Armed with such a grant, the photographer Philip-Lorca DiCorcia decided to subvert those conditions by exploring the basic nature of ‘trade’ between buyer and seller – or in his case, the trade between client and prostitute. The color portraits of male ‘hustlers’ DiCorcia made in parking lots, cheap hotel rooms, on street corners included none of the sex but all of the implications. It was by way of his titles, which stated the name of the ‘hustler,’ their age, their hometown, and the amount of money DiCorcia paid them (which was usually the same amount for a basic sex act) where the subversion rested. Maybe that DiCorcia’s titles were subtler than Serrano’s “Piss Christ” is why there was little uproar from those concerned about public arts funding.
Inexplicably it has taken twenty years for this influential work to find its way into book form. Hustlers published by SteidlDangin, is a large format book of 66 images – cleanly designed and well printed to denote DiCorcia’s seductive mix of various light sources. An end section showing a selection of pages from DiCorcia’s notebooks featuring test polaroids and handwritten notes seems like an unnecessary afterthought adding little to the work other than a peek into the process.

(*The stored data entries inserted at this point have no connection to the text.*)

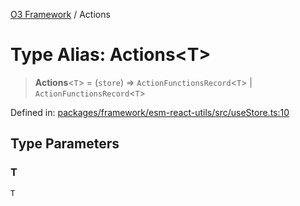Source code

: [O3 Framework](../API.md) / Actions

# Type Alias: Actions\<T\>

> **Actions**\<`T`\> = (`store`) => `ActionFunctionsRecord`\<`T`\> \| `ActionFunctionsRecord`\<`T`\>

Defined in: [packages/framework/esm-react-utils/src/useStore.ts:10](https://github.com/openmrs/openmrs-esm-core/blob/18d2874f03a33a6ab8295af0e87ac97fdd150718/packages/framework/esm-react-utils/src/useStore.ts#L10)

## Type Parameters

### T

`T`
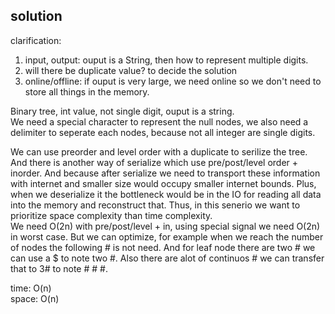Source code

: ## solution
clarification:
1. input, output: ouput is a String, then how to represent multiple digits.
2. will there be duplicate value? to decide the solution
3. online/offline: if ouput is very large, we need online so we don't need to store all things in the memory.

Binary tree, int value, not single digit, ouput is a string.<br>
We need a special character to represent the null nodes, we also need a delimiter to seperate each nodes, because not all integer are single digits.<br>

We can use preorder and level order with a duplicate to serilize the tree. And there is another way of serialize which use pre/post/level order + inorder. And because after serialize we need to transport these information with internet and smaller size would occupy smaller internet bounds. Plus, when we deserialize it the bottleneck would be in the IO for reading all data into the memory and reconstruct that. Thus, in this senerio we want to prioritize space complexity than time complexity.<br>
We need O(2n) with pre/post/level + in, using special signal we need O(2n) in worst case. But we can optimize, for example when we reach the number of nodes the following # is not need. And for leaf node there are two # we can use a $ to note two #. Also there are alot of continuos # we can transfer that to 3# to note # # #.<br>

time: O(n)<br>
space: O(n)
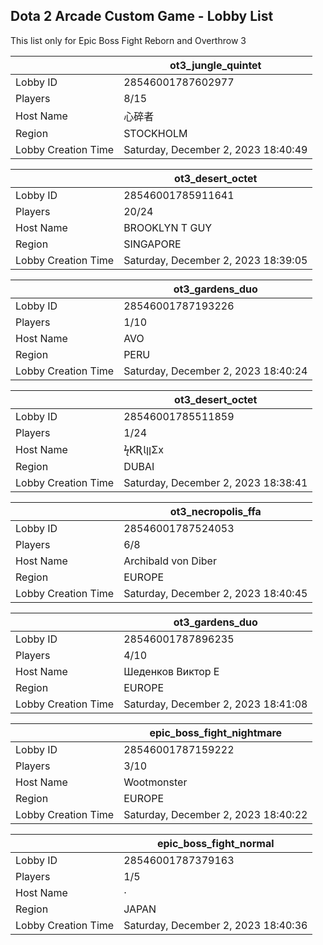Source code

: ## Dota 2 Arcade Custom Game - Lobby List

This list only for Epic Boss Fight Reborn and Overthrow 3

|  | ot3_jungle_quintet |
| ------ | ------ |
| Lobby ID | 28546001787602977 |
| Players | 8/15 |
| Host Name | 心碎者 |
| Region | STOCKHOLM |
| Lobby Creation Time | Saturday, December 2, 2023 18:40:49 |


|  | ot3_desert_octet |
| ------ | ------ |
| Lobby ID | 28546001785911641 |
| Players | 20/24 |
| Host Name | BROOKLYN T GUY |
| Region | SINGAPORE |
| Lobby Creation Time | Saturday, December 2, 2023 18:39:05 |


|  | ot3_gardens_duo |
| ------ | ------ |
| Lobby ID | 28546001787193226 |
| Players | 1/10 |
| Host Name | AVO |
| Region | PERU |
| Lobby Creation Time | Saturday, December 2, 2023 18:40:24 |


|  | ot3_desert_octet |
| ------ | ------ |
| Lobby ID | 28546001785511859 |
| Players | 1/24 |
| Host Name | ϟƘƦƖןןΣx |
| Region | DUBAI |
| Lobby Creation Time | Saturday, December 2, 2023 18:38:41 |


|  | ot3_necropolis_ffa |
| ------ | ------ |
| Lobby ID | 28546001787524053 |
| Players | 6/8 |
| Host Name | Archibald von Diber |
| Region | EUROPE |
| Lobby Creation Time | Saturday, December 2, 2023 18:40:45 |


|  | ot3_gardens_duo |
| ------ | ------ |
| Lobby ID | 28546001787896235 |
| Players | 4/10 |
| Host Name | Шеденков Виктор Е |
| Region | EUROPE |
| Lobby Creation Time | Saturday, December 2, 2023 18:41:08 |


|  | epic_boss_fight_nightmare |
| ------ | ------ |
| Lobby ID | 28546001787159222 |
| Players | 3/10 |
| Host Name | Wootmonster |
| Region | EUROPE |
| Lobby Creation Time | Saturday, December 2, 2023 18:40:22 |


|  | epic_boss_fight_normal |
| ------ | ------ |
| Lobby ID | 28546001787379163 |
| Players | 1/5 |
| Host Name | · |
| Region | JAPAN |
| Lobby Creation Time | Saturday, December 2, 2023 18:40:36 |


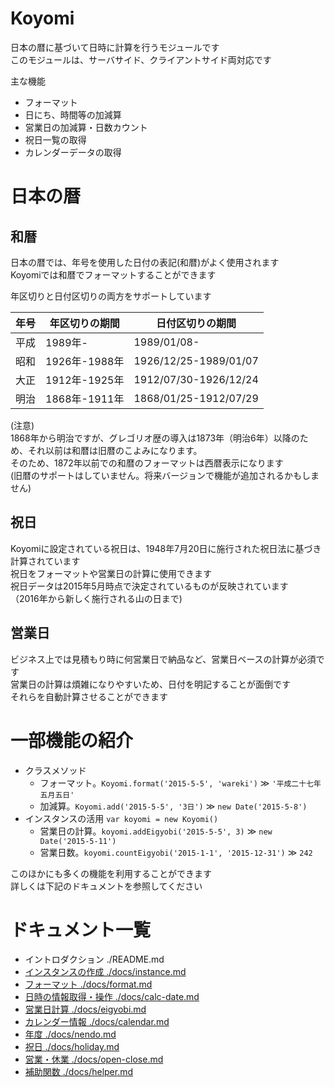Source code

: # Koyomi

日本の暦に基づいて日時に計算を行うモジュールです  
このモジュールは、サーバサイド、クライアントサイド両対応です

主な機能

  + フォーマット
  + 日にち、時間等の加減算
  + 営業日の加減算・日数カウント
  + 祝日一覧の取得
  + カレンダーデータの取得

# 日本の暦

## 和暦

日本の暦では、年号を使用した日付の表記(和暦)がよく使用されます  
Koyomiでは和暦でフォーマットすることができます

年区切りと日付区切りの両方をサポートしています

| 年号 | 年区切りの期間 | 日付区切りの期間      |
|------|--------------- |-----------------------|
| 平成 | 1989年-        | 1989/01/08-           |
| 昭和 | 1926年-1988年  | 1926/12/25-1989/01/07 |
| 大正 | 1912年-1925年  | 1912/07/30-1926/12/24 |
| 明治 | 1868年-1911年  | 1868/01/25-1912/07/29 |

(注意)  
1868年から明治ですが、グレゴリオ歴の導入は1873年（明治6年）以降のため、それ以前は和暦は旧暦のこよみになります。  
そのため、1872年以前での和暦のフォーマットは西暦表示になります  
(旧暦のサポートはしていません。将来バージョンで機能が追加されるかもしません)


## 祝日

Koyomiに設定されている祝日は、1948年7月20日に施行された祝日法に基づき計算されています  
祝日をフォーマットや営業日の計算に使用できます  
祝日データは2015年5月時点で決定されているものが反映されています  
（2016年から新しく施行される山の日まで)

## 営業日

ビジネス上では見積もり時に何営業日で納品など、営業日ベースの計算が必須です  
営業日の計算は煩雑になりやすいため、日付を明記することが面倒です  
それらを自動計算させることができます


# 一部機能の紹介

  + クラスメソッド
      + フォーマット。`Koyomi.format('2015-5-5', 'wareki')` &#x226B; `'平成二十七年五月五日'`
      + 加減算。`Koyomi.add('2015-5-5', '3日')` &#x226B; `new Date('2015-5-8')`
  + インスタンスの活用 `var koyomi = new Koyomi()`
      + 営業日の計算。`koyomi.addEigyobi('2015-5-5', 3)` &#x226B; `new Date('2015-5-11')`
      + 営業日数。`koyomi.countEigyobi('2015-1-1', '2015-12-31')` &#x226B; `242`

このほかにも多くの機能を利用することができます  
詳しくは下記のドキュメントを参照してください


# ドキュメント一覧

  + イントロダクション ./README.md
  + [インスタンスの作成 ./docs/instance.md](./docs/instance.md)
  + [フォーマット ./docs/format.md](./docs/format.md)
  + [日時の情報取得・操作 ./docs/calc-date.md](./docs/calc-date.md)
  + [営業日計算 ./docs/eigyobi.md](./docs/eigyobi.md)
  + [カレンダー情報 ./docs/calendar.md](./docs/calendar.md)
  + [年度 ./docs/nendo.md](./docs/nendo.md)
  + [祝日 ./docs/holiday.md](./docs/holiday.md)
  + [営業・休業 ./docs/open-close.md](./docs/open-close.md)
  + [補助関数 ./docs/helper.md](./docs/helper.md)
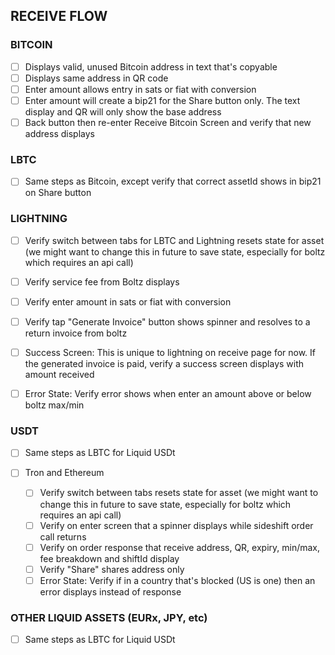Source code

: ## RECEIVE FLOW

### BITCOIN
- [ ] Displays valid, unused Bitcoin address in text that's copyable
- [ ] Displays same address in QR code
- [ ] Enter amount allows entry in sats or fiat with conversion
- [ ] Enter amount will create a bip21 for the Share button only. The text display and QR will only show the base address
- [ ] Back button then re-enter Receive Bitcoin Screen and verify that new address displays

### LBTC
- [ ] Same steps as Bitcoin, except verify that correct assetId shows in bip21 on Share button
  
### LIGHTNING
- [ ] Verify switch between tabs for LBTC and Lightning resets state for asset (we might want to change this in future to save state, especially for boltz which requires an api call)
- [ ] Verify service fee from Boltz displays
- [ ] Verify enter amount in sats or fiat with conversion
- [ ] Verify tap "Generate Invoice" button shows spinner and resolves to a return invoice from boltz
- [ ] Success Screen: This is unique to lightning on receive page for now. If the generated invoice is paid, verify a success screen displays with amount received
- [ ] Error State: Verify error shows when enter an amount above or below boltz max/min


### USDT
- [ ] Same steps as LBTC for Liquid USDt

- [ ] Tron and Ethereum
  - [ ] Verify switch between tabs resets state for asset (we might want to change this in future to save state, especially for boltz which requires an api call)
  - [ ] Verify on enter screen that a spinner displays while sideshift order call returns
  - [ ] Verify on order response that receive address, QR, expiry, min/max, fee breakdown and shiftId display
  - [ ] Verify "Share" shares address only
  - [ ] Error State: Verify if in a country that's blocked (US is one) then an error displays instead of response

### OTHER LIQUID ASSETS (EURx, JPY, etc)
- [ ] Same steps as LBTC for Liquid USDt
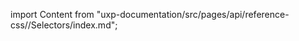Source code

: 
import Content from "uxp-documentation/src/pages/api/reference-css//Selectors/index.md";

<Content query="product=photoshop"/>
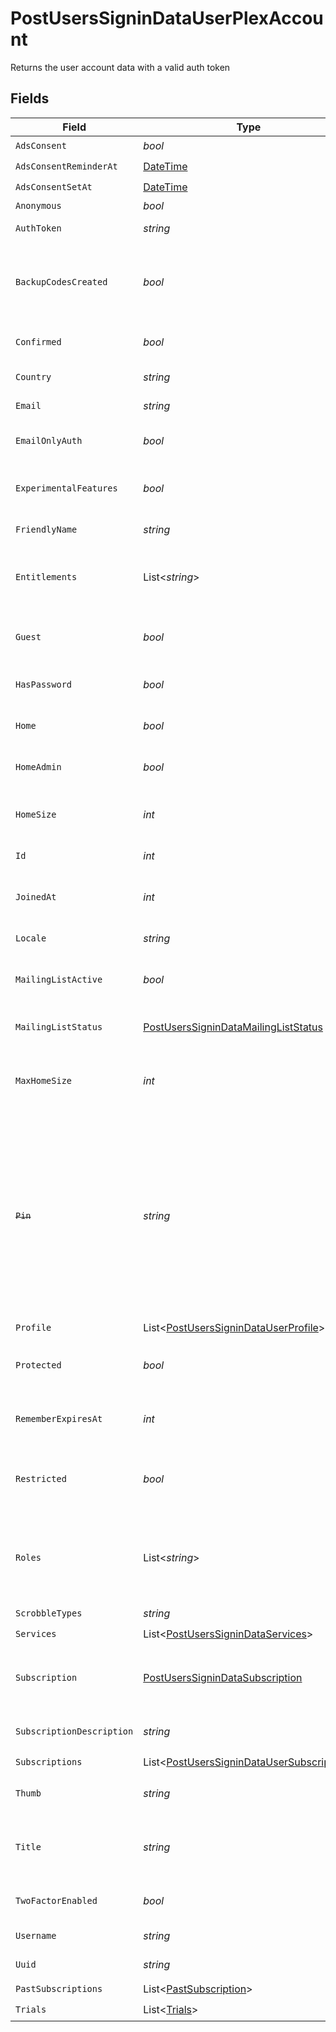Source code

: # PostUsersSigninDataUserPlexAccount

Returns the user account data with a valid auth token


## Fields

| Field                                                                                                                                                                 | Type                                                                                                                                                                  | Required                                                                                                                                                              | Description                                                                                                                                                           | Example                                                                                                                                                               |
| --------------------------------------------------------------------------------------------------------------------------------------------------------------------- | --------------------------------------------------------------------------------------------------------------------------------------------------------------------- | --------------------------------------------------------------------------------------------------------------------------------------------------------------------- | --------------------------------------------------------------------------------------------------------------------------------------------------------------------- | --------------------------------------------------------------------------------------------------------------------------------------------------------------------- |
| `AdsConsent`                                                                                                                                                          | *bool*                                                                                                                                                                | :heavy_check_mark:                                                                                                                                                    | Unknown                                                                                                                                                               |                                                                                                                                                                       |
| `AdsConsentReminderAt`                                                                                                                                                | [DateTime](https://learn.microsoft.com/en-us/dotnet/api/system.datetime?view=net-5.0)                                                                                 | :heavy_check_mark:                                                                                                                                                    | Unknown                                                                                                                                                               |                                                                                                                                                                       |
| `AdsConsentSetAt`                                                                                                                                                     | [DateTime](https://learn.microsoft.com/en-us/dotnet/api/system.datetime?view=net-5.0)                                                                                 | :heavy_check_mark:                                                                                                                                                    | Unknown                                                                                                                                                               |                                                                                                                                                                       |
| `Anonymous`                                                                                                                                                           | *bool*                                                                                                                                                                | :heavy_minus_sign:                                                                                                                                                    | Unknown                                                                                                                                                               |                                                                                                                                                                       |
| `AuthToken`                                                                                                                                                           | *string*                                                                                                                                                              | :heavy_check_mark:                                                                                                                                                    | The account token                                                                                                                                                     | CxoUzBTSV5hsxjTpFKaf                                                                                                                                                  |
| `BackupCodesCreated`                                                                                                                                                  | *bool*                                                                                                                                                                | :heavy_minus_sign:                                                                                                                                                    | If the two-factor authentication backup codes have been created                                                                                                       |                                                                                                                                                                       |
| `Confirmed`                                                                                                                                                           | *bool*                                                                                                                                                                | :heavy_minus_sign:                                                                                                                                                    | If the account has been confirmed                                                                                                                                     |                                                                                                                                                                       |
| `Country`                                                                                                                                                             | *string*                                                                                                                                                              | :heavy_check_mark:                                                                                                                                                    | The account country                                                                                                                                                   | US                                                                                                                                                                    |
| `Email`                                                                                                                                                               | *string*                                                                                                                                                              | :heavy_check_mark:                                                                                                                                                    | The account email address                                                                                                                                             | username@email.com                                                                                                                                                    |
| `EmailOnlyAuth`                                                                                                                                                       | *bool*                                                                                                                                                                | :heavy_minus_sign:                                                                                                                                                    | If login with email only is enabled                                                                                                                                   |                                                                                                                                                                       |
| `ExperimentalFeatures`                                                                                                                                                | *bool*                                                                                                                                                                | :heavy_minus_sign:                                                                                                                                                    | If experimental features are enabled                                                                                                                                  |                                                                                                                                                                       |
| `FriendlyName`                                                                                                                                                        | *string*                                                                                                                                                              | :heavy_check_mark:                                                                                                                                                    | Your account full name                                                                                                                                                | friendlyUsername                                                                                                                                                      |
| `Entitlements`                                                                                                                                                        | List<*string*>                                                                                                                                                        | :heavy_check_mark:                                                                                                                                                    | List of devices your allowed to use with this account                                                                                                                 |                                                                                                                                                                       |
| `Guest`                                                                                                                                                               | *bool*                                                                                                                                                                | :heavy_minus_sign:                                                                                                                                                    | If the account is a Plex Home guest user                                                                                                                              |                                                                                                                                                                       |
| `HasPassword`                                                                                                                                                         | *bool*                                                                                                                                                                | :heavy_minus_sign:                                                                                                                                                    | If the account has a password                                                                                                                                         |                                                                                                                                                                       |
| `Home`                                                                                                                                                                | *bool*                                                                                                                                                                | :heavy_minus_sign:                                                                                                                                                    | If the account is a Plex Home user                                                                                                                                    |                                                                                                                                                                       |
| `HomeAdmin`                                                                                                                                                           | *bool*                                                                                                                                                                | :heavy_minus_sign:                                                                                                                                                    | If the account is the Plex Home admin                                                                                                                                 |                                                                                                                                                                       |
| `HomeSize`                                                                                                                                                            | *int*                                                                                                                                                                 | :heavy_check_mark:                                                                                                                                                    | The number of accounts in the Plex Home                                                                                                                               | 1                                                                                                                                                                     |
| `Id`                                                                                                                                                                  | *int*                                                                                                                                                                 | :heavy_check_mark:                                                                                                                                                    | The Plex account ID                                                                                                                                                   | 13692262                                                                                                                                                              |
| `JoinedAt`                                                                                                                                                            | *int*                                                                                                                                                                 | :heavy_check_mark:                                                                                                                                                    | Unix epoch datetime the account joined Plex                                                                                                                           | 1721154902                                                                                                                                                            |
| `Locale`                                                                                                                                                              | *string*                                                                                                                                                              | :heavy_check_mark:                                                                                                                                                    | The account locale                                                                                                                                                    |                                                                                                                                                                       |
| `MailingListActive`                                                                                                                                                   | *bool*                                                                                                                                                                | :heavy_minus_sign:                                                                                                                                                    | If you are subscribed to the Plex newsletter                                                                                                                          |                                                                                                                                                                       |
| `MailingListStatus`                                                                                                                                                   | [PostUsersSigninDataMailingListStatus](../../Models/Requests/PostUsersSigninDataMailingListStatus.md)                                                                 | :heavy_check_mark:                                                                                                                                                    | Your current mailing list status                                                                                                                                      |                                                                                                                                                                       |
| `MaxHomeSize`                                                                                                                                                         | *int*                                                                                                                                                                 | :heavy_check_mark:                                                                                                                                                    | The maximum number of accounts allowed in the Plex Home                                                                                                               | 15                                                                                                                                                                    |
| ~~`Pin`~~                                                                                                                                                             | *string*                                                                                                                                                              | :heavy_minus_sign:                                                                                                                                                    | : warning: ** DEPRECATED **: This will be removed in a future release, please migrate away from it as soon as possible.<br/><br/>[Might be removed] The hashed Plex Home PIN  |                                                                                                                                                                       |
| `Profile`                                                                                                                                                             | List<[PostUsersSigninDataUserProfile](../../Models/Requests/PostUsersSigninDataUserProfile.md)>                                                                       | :heavy_check_mark:                                                                                                                                                    | N/A                                                                                                                                                                   |                                                                                                                                                                       |
| `Protected`                                                                                                                                                           | *bool*                                                                                                                                                                | :heavy_minus_sign:                                                                                                                                                    | If the account has a Plex Home PIN enabled                                                                                                                            |                                                                                                                                                                       |
| `RememberExpiresAt`                                                                                                                                                   | *int*                                                                                                                                                                 | :heavy_check_mark:                                                                                                                                                    | Unix epoch datetime the authtoken expires                                                                                                                             | 1722364046                                                                                                                                                            |
| `Restricted`                                                                                                                                                          | *bool*                                                                                                                                                                | :heavy_minus_sign:                                                                                                                                                    | If the account is a Plex Home managed user                                                                                                                            |                                                                                                                                                                       |
| `Roles`                                                                                                                                                               | List<*string*>                                                                                                                                                        | :heavy_minus_sign:                                                                                                                                                    | [Might be removed] List of account roles. Plexpass membership listed here                                                                                             |                                                                                                                                                                       |
| `ScrobbleTypes`                                                                                                                                                       | *string*                                                                                                                                                              | :heavy_check_mark:                                                                                                                                                    | Unknown                                                                                                                                                               |                                                                                                                                                                       |
| `Services`                                                                                                                                                            | List<[PostUsersSigninDataServices](../../Models/Requests/PostUsersSigninDataServices.md)>                                                                             | :heavy_check_mark:                                                                                                                                                    | N/A                                                                                                                                                                   |                                                                                                                                                                       |
| `Subscription`                                                                                                                                                        | [PostUsersSigninDataSubscription](../../Models/Requests/PostUsersSigninDataSubscription.md)                                                                           | :heavy_check_mark:                                                                                                                                                    | If the account’s Plex Pass subscription is active                                                                                                                     |                                                                                                                                                                       |
| `SubscriptionDescription`                                                                                                                                             | *string*                                                                                                                                                              | :heavy_check_mark:                                                                                                                                                    | Description of the Plex Pass subscription                                                                                                                             |                                                                                                                                                                       |
| `Subscriptions`                                                                                                                                                       | List<[PostUsersSigninDataUserSubscription](../../Models/Requests/PostUsersSigninDataUserSubscription.md)>                                                             | :heavy_check_mark:                                                                                                                                                    | N/A                                                                                                                                                                   |                                                                                                                                                                       |
| `Thumb`                                                                                                                                                               | *string*                                                                                                                                                              | :heavy_check_mark:                                                                                                                                                    | URL of the account thumbnail                                                                                                                                          | https://plex.tv/users/a4f43c1ebfde43a5/avatar?c=8372075101                                                                                                            |
| `Title`                                                                                                                                                               | *string*                                                                                                                                                              | :heavy_check_mark:                                                                                                                                                    | The title of the account (username or friendly name)                                                                                                                  | UsernameTitle                                                                                                                                                         |
| `TwoFactorEnabled`                                                                                                                                                    | *bool*                                                                                                                                                                | :heavy_minus_sign:                                                                                                                                                    | If two-factor authentication is enabled                                                                                                                               |                                                                                                                                                                       |
| `Username`                                                                                                                                                            | *string*                                                                                                                                                              | :heavy_check_mark:                                                                                                                                                    | The account username                                                                                                                                                  | Username                                                                                                                                                              |
| `Uuid`                                                                                                                                                                | *string*                                                                                                                                                              | :heavy_check_mark:                                                                                                                                                    | The account UUID                                                                                                                                                      | dae343c1f45beb4f                                                                                                                                                      |
| `PastSubscriptions`                                                                                                                                                   | List<[PastSubscription](../../Models/Requests/PastSubscription.md)>                                                                                                   | :heavy_check_mark:                                                                                                                                                    | N/A                                                                                                                                                                   |                                                                                                                                                                       |
| `Trials`                                                                                                                                                              | List<[Trials](../../Models/Requests/Trials.md)>                                                                                                                       | :heavy_check_mark:                                                                                                                                                    | N/A                                                                                                                                                                   |                                                                                                                                                                       |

I saw this work when twenty-five prints were exhibited in New York at the Museum of Modern Art in 1993 and I remember sensing that DiCorcia’s process of location scouting, stage lighting and casting – the results of which Galassi suggested “operate in the space between postmodern fiction and documentary fact” – was in its way a natural successor to artists like Winogrand and Frank. In another way, the work seemed to call into question the role of the photographer as witness and the traditional ‘trade’ that takes place in photography – usually one-sided to the benefit of the photographer. Here DiCorcia was paying upfront and honoring the dynamics of exchange where nothing is absolutely free.